Your answer is the lines below, exactly, from the one that contains "support in Monitor" through the one that contains "statements [Frank Buss]", both included.

Segment Start: Stored data

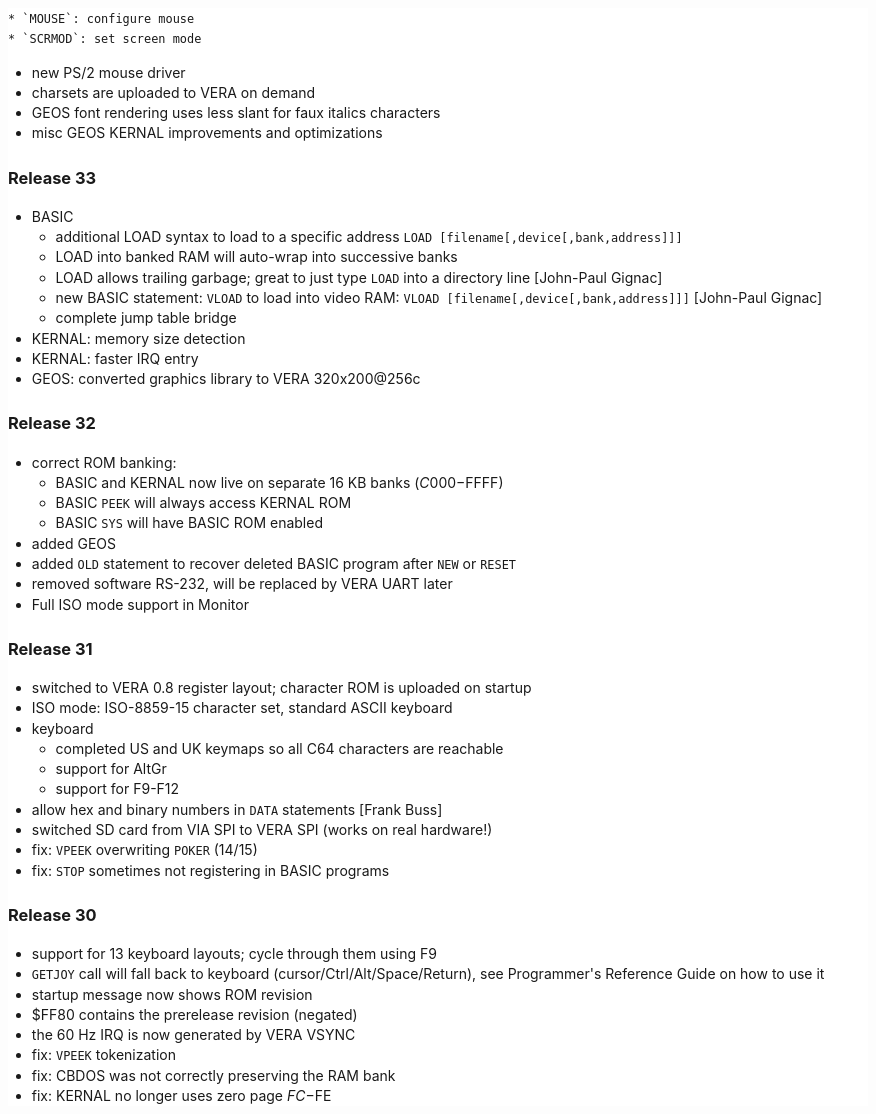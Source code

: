 	* `MOUSE`: configure mouse
	* `SCRMOD`: set screen mode
* new PS/2 mouse driver
* charsets are uploaded to VERA on demand
* GEOS font rendering uses less slant for faux italics characters
* misc GEOS KERNAL improvements and optimizations

### Release 33

* BASIC
	* additional LOAD syntax to load to a specific address `LOAD [filename[,device[,bank,address]]]`
	* LOAD into banked RAM will auto-wrap into successive banks
	* LOAD allows trailing garbage; great to just type `LOAD` into a directory line [John-Paul Gignac]
	* new BASIC statement: `VLOAD` to load into video RAM: `VLOAD [filename[,device[,bank,address]]]` [John-Paul Gignac]
	* complete jump table bridge
* KERNAL: memory size detection
* KERNAL: faster IRQ entry
* GEOS: converted graphics library to VERA 320x200@256c

### Release 32

* correct ROM banking:
	* BASIC and KERNAL now live on separate 16 KB banks ($C000-$FFFF)
	* BASIC `PEEK` will always access KERNAL ROM
	* BASIC `SYS` will have BASIC ROM enabled
* added GEOS
* added `OLD` statement to recover deleted BASIC program after `NEW` or `RESET`
* removed software RS-232, will be replaced by VERA UART later
* Full ISO mode support in Monitor

### Release 31

* switched to VERA 0.8 register layout; character ROM is uploaded on startup
* ISO mode: ISO-8859-15 character set, standard ASCII keyboard
* keyboard
	* completed US and UK keymaps so all C64 characters are reachable
	* support for AltGr
	* support for F9-F12
* allow hex and binary numbers in `DATA` statements [Frank Buss]
* switched SD card from VIA SPI to VERA SPI (works on real hardware!)
* fix: `VPEEK` overwriting `POKER` ($14/$15)
* fix: `STOP` sometimes not registering in BASIC programs

### Release 30

* support for 13 keyboard layouts; cycle through them using F9
* `GETJOY` call will fall back to keyboard (cursor/Ctrl/Alt/Space/Return), see Programmer's Reference Guide on how to use it
* startup message now shows ROM revision
* $FF80 contains the prerelease revision (negated)
* the 60 Hz IRQ is now generated by VERA VSYNC
* fix: `VPEEK` tokenization
* fix: CBDOS was not correctly preserving the RAM bank
* fix: KERNAL no longer uses zero page $FC-$FE




[GNU Make]: https://www.gnu.org/software/make/
[cc65]: https://cc65.github.io/
[emu-releases]: https://github.com/commanderx16/x16-emulator/releases
[nd-cc65]: https://wiki.nesdev.com/w/index.php/Installing_CC65
[trikaliotis.net]: https://spiro.trikaliotis.net/debian
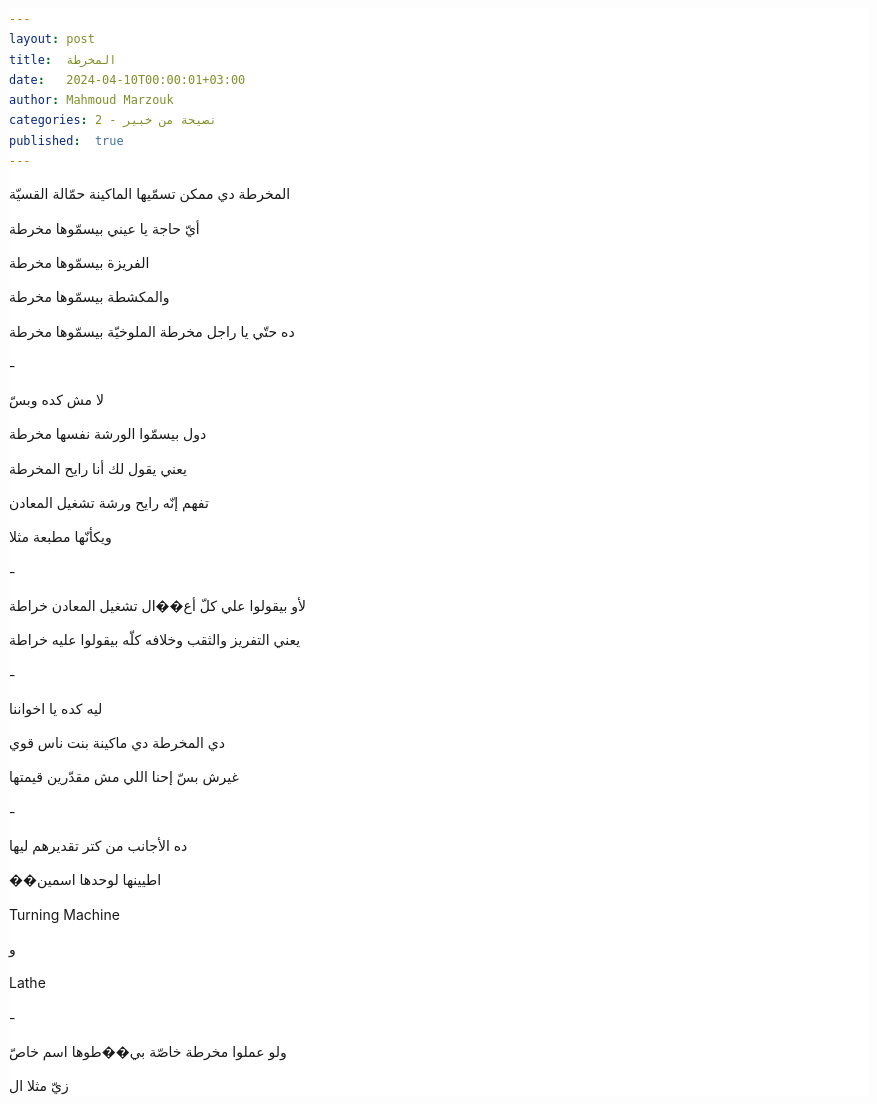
 ```yaml
---
layout: post
title:  المخرطة
date:   2024-04-10T00:00:01+03:00
author: Mahmoud Marzouk
categories: 2 - نصيحة من خبير
published:  true
---
```

المخرطة دي ممكن تسمّيها الماكينة حمّالة القسيّة

أيّ حاجة يا عيني بيسمّوها مخرطة

الفريزة بيسمّوها مخرطة

والمكشطة بيسمّوها مخرطة

ده حتّي يا راجل مخرطة الملوخيّة بيسمّوها مخرطة

\-

لا مش كده وبسّ

دول بيسمّوا الورشة نفسها مخرطة

يعني يقول لك أنا رايح المخرطة

تفهم إنّه رايح ورشة تشغيل المعادن

ويكأنّها مطبعة مثلا

\-

لأو بيقولوا علي كلّ أع��ال تشغيل المعادن خراطة

يعني التفريز والثقب وخلافه كلّه بيقولوا عليه خراطة

\-

ليه كده يا اخواننا

دي المخرطة دي ماكينة بنت ناس قوي

غيرش بسّ إحنا اللي مش مقدّرين قيمتها

\-

ده الأجانب من كتر تقديرهم ليها

��اطيينها لوحدها اسمين

Turning Machine

و

Lathe

\-

ولو عملوا مخرطة خاصّة بي��طوها اسم خاصّ

زيّ مثلا ال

Segment End: Stored data

• **Completed task**
* Full ISO mode support in Monitor

### Release 31

* switched to VERA 0.8 register layout; character ROM is uploaded on startup
* ISO mode: ISO-8859-15 character set, standard ASCII keyboard
* keyboard
	* completed US and UK keymaps so all C64 characters are reachable
	* support for AltGr
	* support for F9-F12
* allow hex and binary numbers in `DATA` statements [Frank Buss]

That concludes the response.